• _Required work_
The answer should contain only the lines from the beginning of the entries through the line that holds "Here 'i' tag represents icon.", given again exactly, with no pictures.

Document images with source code

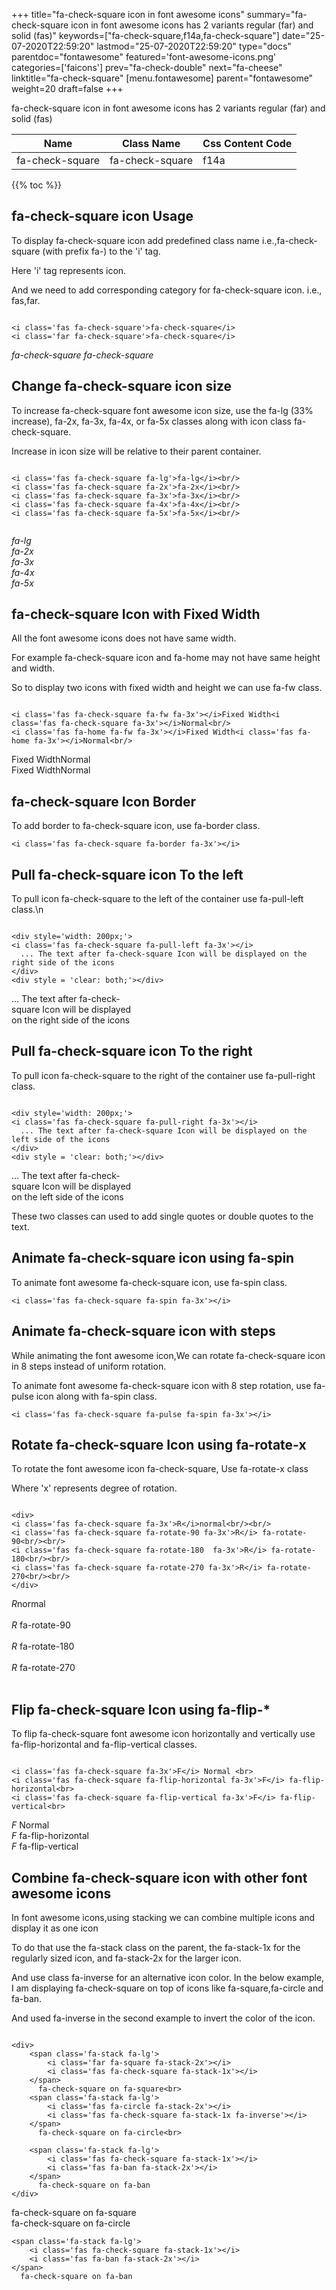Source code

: +++
title="fa-check-square icon in font awesome icons"
summary="fa-check-square icon in font awesome icons has 2 variants regular (far) and solid (fas)"
keywords=["fa-check-square,f14a,fa-check-square"]
date="25-07-2020T22:59:20"
lastmod="25-07-2020T22:59:20"
type="docs"
parentdoc="fontawesome"
featured='font-awesome-icons.png'
categories=['faicons']
prev="fa-check-double"
next="fa-cheese"
linktitle="fa-check-square"
[menu.fontawesome]
parent="fontawesome"
weight=20
draft=false
+++


fa-check-square icon in font awesome icons has 2 variants regular (far) and solid (fas)

<div class='table-responsive'><table class='table'><thead><tr><th>Name</th><th>Class Name</th><th>Css Content Code</th></tr></thead><tbody><tr><td>fa-check-square</td><td>fa-check-square</td><td>f14a</td></tr></tbody></table></div>


{{% toc %}}


## fa-check-square icon Usage

To display fa-check-square icon add predefined class name i.e.,fa-check-square (with prefix fa-) to the 'i' tag.

Here 'i' tag represents icon.

And we need to add corresponding category for fa-check-square icon. i.e., fas,far.


```

<i class='fas fa-check-square'>fa-check-square</i>
<i class='far fa-check-square'>fa-check-square</i>
```

<i class='fas fa-check-square'>fa-check-square</i>
<i class='far fa-check-square'>fa-check-square</i>




## Change fa-check-square icon size
To increase fa-check-square font awesome icon size, use the fa-lg (33% increase), fa-2x, fa-3x, fa-4x, or fa-5x classes along with icon class fa-check-square.

Increase in icon size will be relative to their parent container. 

```

<i class='fas fa-check-square fa-lg'>fa-lg</i><br/>
<i class='fas fa-check-square fa-2x'>fa-2x</i><br/>
<i class='fas fa-check-square fa-3x'>fa-3x</i><br/>
<i class='fas fa-check-square fa-4x'>fa-4x</i><br/>
<i class='fas fa-check-square fa-5x'>fa-5x</i><br/>
            
```

<i class='fas fa-check-square fa-lg'>fa-lg</i><br/>
<i class='fas fa-check-square fa-2x'>fa-2x</i><br/>
<i class='fas fa-check-square fa-3x'>fa-3x</i><br/>
<i class='fas fa-check-square fa-4x'>fa-4x</i><br/>
<i class='fas fa-check-square fa-5x'>fa-5x</i><br/>
            



## fa-check-square Icon with Fixed Width 

All the font awesome icons does not have same width.

For example fa-check-square icon and fa-home may not have same height and width.

So to display two icons with fixed width and height we can use fa-fw class.


```

<i class='fas fa-check-square fa-fw fa-3x'></i>Fixed Width<i class='fas fa-check-square fa-3x'></i>Normal<br/>
<i class='fas fa-home fa-fw fa-3x'></i>Fixed Width<i class='fas fa-home fa-3x'></i>Normal<br/>
```

<i class='fas fa-check-square fa-fw fa-3x'></i>Fixed Width<i class='fas fa-check-square fa-3x'></i>Normal<br/>
<i class='fas fa-home fa-fw fa-3x'></i>Fixed Width<i class='fas fa-home fa-3x'></i>Normal<br/>



## fa-check-square Icon Border 

To add border to fa-check-square icon, use fa-border class.


```
<i class='fas fa-check-square fa-border fa-3x'></i>

```
<i class='fas fa-check-square fa-border fa-3x'></i>





## Pull fa-check-square icon To the left

To pull icon fa-check-square to the left of the container use fa-pull-left class.\n

```

<div style='width: 200px;'>
<i class='fas fa-check-square fa-pull-left fa-3x'></i>
  ... The text after fa-check-square Icon will be displayed on the right side of the icons
</div>
<div style = 'clear: both;'></div>
```

<div style='width: 200px;'>
<i class='fas fa-check-square fa-pull-left fa-3x'></i>
  ... The text after fa-check-square Icon will be displayed on the right side of the icons
</div>
<div style = 'clear: both;'></div>




## Pull fa-check-square icon To the right
To pull icon fa-check-square to the right of the container use fa-pull-right class.

```

<div style='width: 200px;'>
<i class='fas fa-check-square fa-pull-right fa-3x'></i>
  ... The text after fa-check-square Icon will be displayed on the left side of the icons
</div>
<div style = 'clear: both;'></div>
```

<div style='width: 200px;'>
<i class='fas fa-check-square fa-pull-right fa-3x'></i>
  ... The text after fa-check-square Icon will be displayed on the left side of the icons
</div>
<div style = 'clear: both;'></div>

These two classes can used to add single quotes or double quotes to the text.


## Animate fa-check-square icon using fa-spin
To animate font awesome fa-check-square icon, use fa-spin class.

```
<i class='fas fa-check-square fa-spin fa-3x'></i>
```
<i class='fas fa-check-square fa-spin fa-3x'></i>




## Animate fa-check-square icon with steps
While animating the font awesome icon,We can rotate fa-check-square icon in 8 steps instead of uniform rotation.

To animate font awesome fa-check-square icon with 8 step rotation, use fa-pulse icon along with fa-spin class.


```
<i class='fas fa-check-square fa-pulse fa-spin fa-3x'></i>

```
<i class='fas fa-check-square fa-pulse fa-spin fa-3x'></i>





## Rotate fa-check-square Icon using fa-rotate-x
To rotate the font awesome icon fa-check-square, Use fa-rotate-x class

Where 'x' represents degree of rotation.


```

<div>
<i class='fas fa-check-square fa-3x'>R</i>normal<br/><br/>
<i class='fas fa-check-square fa-rotate-90 fa-3x'>R</i> fa-rotate-90<br/><br/> 
<i class='fas fa-check-square fa-rotate-180  fa-3x'>R</i> fa-rotate-180<br/><br/> 
<i class='fas fa-check-square fa-rotate-270 fa-3x'>R</i> fa-rotate-270<br/><br/>
</div>
```

<div>
<i class='fas fa-check-square fa-3x'>R</i>normal<br/><br/>
<i class='fas fa-check-square fa-rotate-90 fa-3x'>R</i> fa-rotate-90<br/><br/> 
<i class='fas fa-check-square fa-rotate-180  fa-3x'>R</i> fa-rotate-180<br/><br/> 
<i class='fas fa-check-square fa-rotate-270 fa-3x'>R</i> fa-rotate-270<br/><br/>
</div>




## Flip fa-check-square Icon using fa-flip-*
To flip fa-check-square font awesome icon horizontally and vertically use fa-flip-horizontal and fa-flip-vertical classes. 

```

<i class='fas fa-check-square fa-3x'>F</i> Normal <br>
<i class='fas fa-check-square fa-flip-horizontal fa-3x'>F</i> fa-flip-horizontal<br>
<i class='fas fa-check-square fa-flip-vertical fa-3x'>F</i> fa-flip-vertical<br>
```

<i class='fas fa-check-square fa-3x'>F</i> Normal <br>
<i class='fas fa-check-square fa-flip-horizontal fa-3x'>F</i> fa-flip-horizontal<br>
<i class='fas fa-check-square fa-flip-vertical fa-3x'>F</i> fa-flip-vertical<br>




## Combine fa-check-square icon with other font awesome icons
In font awesome icons,using stacking we can combine multiple icons and display it as one icon 

To do that use the fa-stack class on the parent, the fa-stack-1x for the regularly sized icon, and fa-stack-2x for the larger icon.

And use class fa-inverse for an alternative icon color. 
In the below example, I am displaying fa-check-square on top of icons like fa-square,fa-circle and fa-ban.

And used fa-inverse in the second example to invert the color of the icon.

```

<div>
    <span class='fa-stack fa-lg'>
        <i class='far fa-square fa-stack-2x'></i>
        <i class='fas fa-check-square fa-stack-1x'></i>
    </span>
      fa-check-square on fa-square<br>
    <span class='fa-stack fa-lg'>
        <i class='fas fa-circle fa-stack-2x'></i>
        <i class='fas fa-check-square fa-stack-1x fa-inverse'></i>
    </span>
      fa-check-square on fa-circle<br>

    <span class='fa-stack fa-lg'>
        <i class='fas fa-check-square fa-stack-1x'></i>
        <i class='fas fa-ban fa-stack-2x'></i>
    </span>
      fa-check-square on fa-ban
</div>
```

<div>
    <span class='fa-stack fa-lg'>
        <i class='far fa-square fa-stack-2x'></i>
        <i class='fas fa-check-square fa-stack-1x'></i>
    </span>
      fa-check-square on fa-square<br>
    <span class='fa-stack fa-lg'>
        <i class='fas fa-circle fa-stack-2x'></i>
        <i class='fas fa-check-square fa-stack-1x fa-inverse'></i>
    </span>
      fa-check-square on fa-circle<br>

    <span class='fa-stack fa-lg'>
        <i class='fas fa-check-square fa-stack-1x'></i>
        <i class='fas fa-ban fa-stack-2x'></i>
    </span>
      fa-check-square on fa-ban
</div>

• _Exercise response_
Source code

: +++
title="fa-check-square icon in font awesome icons"
summary="fa-check-square icon in font awesome icons has 2 variants regular (far) and solid (fas)"
keywords=["fa-check-square,f14a,fa-check-square"]
date="25-07-2020T22:59:20"
lastmod="25-07-2020T22:59:20"
type="docs"
parentdoc="fontawesome"
featured='font-awesome-icons.png'
categories=['faicons']
prev="fa-check-double"
next="fa-cheese"
linktitle="fa-check-square"
[menu.fontawesome]
parent="fontawesome"
weight=20
draft=false
+++


fa-check-square icon in font awesome icons has 2 variants regular (far) and solid (fas)

<div class='table-responsive'><table class='table'><thead><tr><th>Name</th><th>Class Name</th><th>Css Content Code</th></tr></thead><tbody><tr><td>fa-check-square</td><td>fa-check-square</td><td>f14a</td></tr></tbody></table></div>


{{% toc %}}


## fa-check-square icon Usage

To display fa-check-square icon add predefined class name i.e.,fa-check-square (with prefix fa-) to the 'i' tag.

Here 'i' tag represents icon.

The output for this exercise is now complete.